The death of an employee creates both human and administrative challenges. HR teams need to handle the practicalities sensitively and correctly — both out of respect for the employee and their family, and to comply with legal obligations around payroll, HMRC, and employment contracts. This guide provides a structured checklist for UK employers navigating this situation.
The first priority on learning of an employee's death is to prevent any further salary payments being processed. This means notifying the payroll team immediately so that the deceased is removed from the next payroll run. Any payments made after the date of death will need to be recovered from the estate, which creates administrative complexity that is best avoided.
Before notifying the wider workforce, ensure that the line manager and senior HR have been informed, and that the approach to communicating with colleagues has been agreed. This matters for several reasons: it ensures the communication is sensitive and accurate, it allows any workplace-based employee assistance or support to be prepared, and it means colleagues do not learn of the death through informal channels or social media before any formal communication.
If the death was sudden or the employee was known to be unwell, the employer should also consider whether any colleagues may be particularly affected and may need additional support. Many employers have Employee Assistance Programmes (EAPs) that provide bereavement counselling — make sure staff are reminded of this resource.
Cancel or suspend access to the employee's work systems, email account, and any physical access (key fobs, access cards) promptly — ideally the same day. An active email account in a deceased person's name can cause confusion and, in some cases, presents a fraud risk.
The estate of the deceased employee is entitled to all pay that was due and unpaid at the date of death. This has two main components:
Outstanding salary: calculate the salary due for the period from the last pay date to the date of death, on a pro-rata daily basis. For example, if the employee was paid on the last working day of each month and died on the 15th, the estate is entitled to approximately half a month's salary.
Accrued but untaken annual leave: under the Working Time Regulations 1998, an employee's right to annual leave accrues continuously. On death, any accrued leave that was not taken must be paid out to the estate as a cash sum. This right cannot be forfeited — even if the employment contract or company policy attempts to limit carry-over of leave, the statutory minimum of 5.6 weeks per year must always be paid out on termination (including termination by death). Calculate the untaken leave at the employee's normal daily rate of pay.

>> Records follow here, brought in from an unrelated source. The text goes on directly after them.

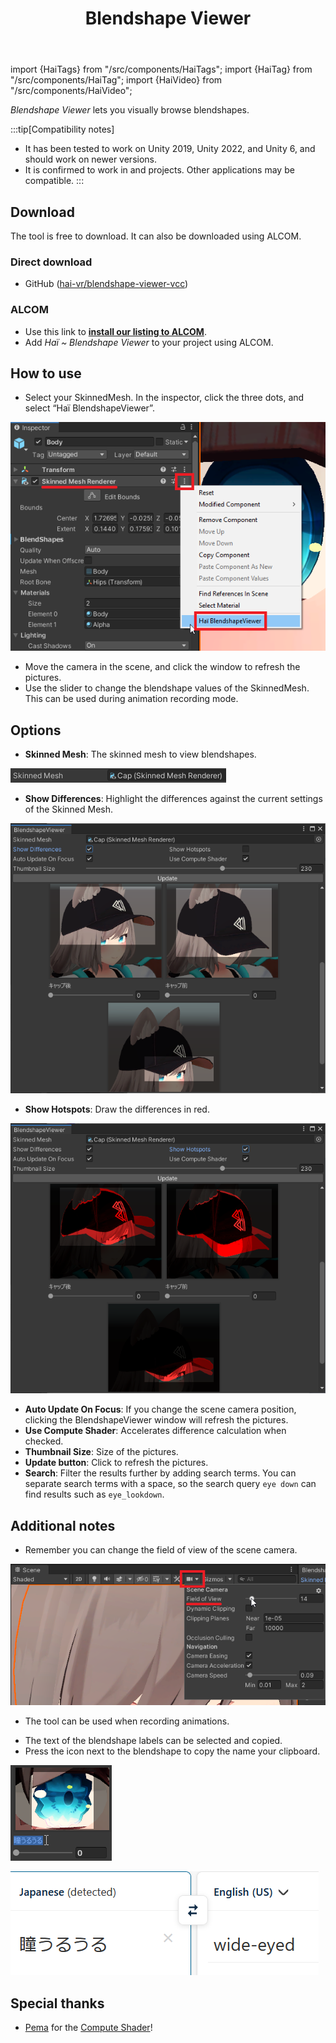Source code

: ﻿---
title: Blendshape Viewer
---
import {HaiTags} from "/src/components/HaiTags";
import {HaiTag} from "/src/components/HaiTag";
import {HaiVideo} from "/src/components/HaiVideo";

<HaiTags>
<HaiTag isUniversal={true} />
</HaiTags>

*Blendshape Viewer* lets you visually browse blendshapes.

:::tip[Compatibility notes]
- It has been tested to work on Unity 2019, Unity 2022, and Unity 6, and should work on newer versions.
- It is confirmed to work in <HaiTag requiresVRChat={true} short={true} /> and <HaiTag requiresBasis={true} short={true} /> projects. Other applications may be compatible.
:::

<HaiVideo src="./blendshape-viewer-img/sx_2022-01-15_00-25-45_Je9CWGeOH8.mp4"></HaiVideo>

## Download

The tool is free to download. It can also be downloaded using ALCOM.

### Direct download

- GitHub ([hai-vr/blendshape-viewer-vcc](https://github.com/hai-vr/blendshape-viewer-vcc))

### ALCOM

- Use this link to **[install our listing to ALCOM](vcc://vpm/addRepo?url=https://hai-vr.github.io/vpm-listing/index.json)**.
- Add *Haï ~ Blendshape Viewer* to your project using ALCOM.

## How to use

- Select your SkinnedMesh. In the inspector, click the three dots, and select “Haï BlendshapeViewer”.

![Untitled](blendshape-viewer-img/Untitled.png)

- Move the camera in the scene, and click the window to refresh the pictures.
- Use the slider to change the blendshape values of the SkinnedMesh. This can be used during animation recording mode.

## Options

- **Skinned Mesh**: The skinned mesh to view blendshapes.

![Untitled](blendshape-viewer-img/Untitled%201.png)

- **Show Differences**: Highlight the differences against the current settings of the Skinned Mesh.

![Untitled](blendshape-viewer-img/Untitled%202.png)

- **Show Hotspots**: Draw the differences in red.

![Untitled](blendshape-viewer-img/Untitled%203.png)

- **Auto Update On Focus**: If you change the scene camera position, clicking the BlendshapeViewer window will refresh the pictures.
- **Use Compute Shader**: Accelerates difference calculation when checked.
- **Thumbnail Size**: Size of the pictures.
- **Update button**: Click to refresh the pictures.
- **Search**: Filter the results further by adding search terms. You can separate search terms with a space, so the search query `eye down` can find results such as `eye_lookdown`.

## Additional notes

- Remember you can change the field of view of the scene camera.

![Untitled](blendshape-viewer-img/Untitled%205.png)

- The tool can be used when recording animations.

<HaiVideo src="./blendshape-viewer-img/sx_2022-01-15_00-18-15_4Kdbs1Hlck.mp4"></HaiVideo>

- The text of the blendshape labels can be selected and copied.
- Press the icon next to the blendshape to copy the name your clipboard.

![Untitled](blendshape-viewer-img/Untitled%206.png)

![Untitled](blendshape-viewer-img/Untitled%207.png)

## Special thanks

- [Pema](https://github.com/pema99/) for the [Compute Shader](https://github.com/hai-vr/blendshape-viewer/commit/46db696df8be42d251f59c3f0fb240b117905c76)!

Any other outstanding payments — unpaid expenses, unpaid overtime, bonuses that have been earned but not yet paid — should also be included in the final settlement.
Important:
The final payment must be made to the estate, not to the family directly. Unless the amount is below £5,000 (in which case some employers apply a discretionary small estates process), you should wait to receive either a Grant of Probate, Letters of Administration, or a formal written request from a solicitor acting for the estate before releasing the payment.
Issuing a P45 when an employee dies follows a different process from a standard P45 on resignation or retirement. The P45 must still be completed, but it should not be sent to the employee's home address — instead, it should be sent to HMRC directly.
When running the final payroll for the deceased employee, use the PAYE reference number as normal. Mark the employee as having left in the payroll software using the leaving date as the date of death. Some payroll software systems have a specific option for death; where this is not available, process the final pay as a leaver and submit the Full Payment Submission (FPS) to HMRC in the normal way.
HMRC may contact the employer if there is a tax refund due for the employee. The refund will be issued to the estate rather than directly to the family. If the employee had an outstanding tax liability at the date of death, HMRC will deal with this with the executor as part of the estate administration.
Retain the completed P45 and all related payroll records — the executor or HMRC may request these as part of the estate's tax affairs.
Many employers provide a death in service benefit as part of their employee benefits package, typically paying a lump sum of two to four times the employee's annual salary to nominated beneficiaries. This is usually arranged through a group life assurance policy with an insurer.
Notify the group life insurance provider as soon as possible after the employee's death. Most providers have a specific bereavement claims team. The claim process typically involves:
The nomination of beneficiary form is a document (separate from a will) that the employee completes to indicate who they would like to receive the death in service benefit. Crucially, death in service benefits are usually held in trust by the employer/insurer, which means they fall outside the estate for inheritance tax purposes — but only if a nomination form has been completed. If no nomination form was completed, the trustees (typically the employer) have discretion over who receives the benefit.
Check your HR records immediately for a completed nomination form. If no form was completed, the insurer will still pay out — but the trustees will need to exercise their discretion, which may delay the payment and may not align with the employee's wishes.
The executor of the deceased employee's estate will need to provide the employer with authority to release the final payment. Employers should be prepared to share the following with the estate:
The final payment should typically be made at the next regular payroll run after receiving authority from the executor. Do not make the final payment in cash or to individuals without written authority from the executor — this exposes the employer to the risk of paying the wrong person and being required to pay again.
Also remember to notify the workplace pension provider (if the employee was enrolled in a pension scheme) — pension death benefits are separate from the death in service benefit and will be managed by the pension trustees according to their scheme rules.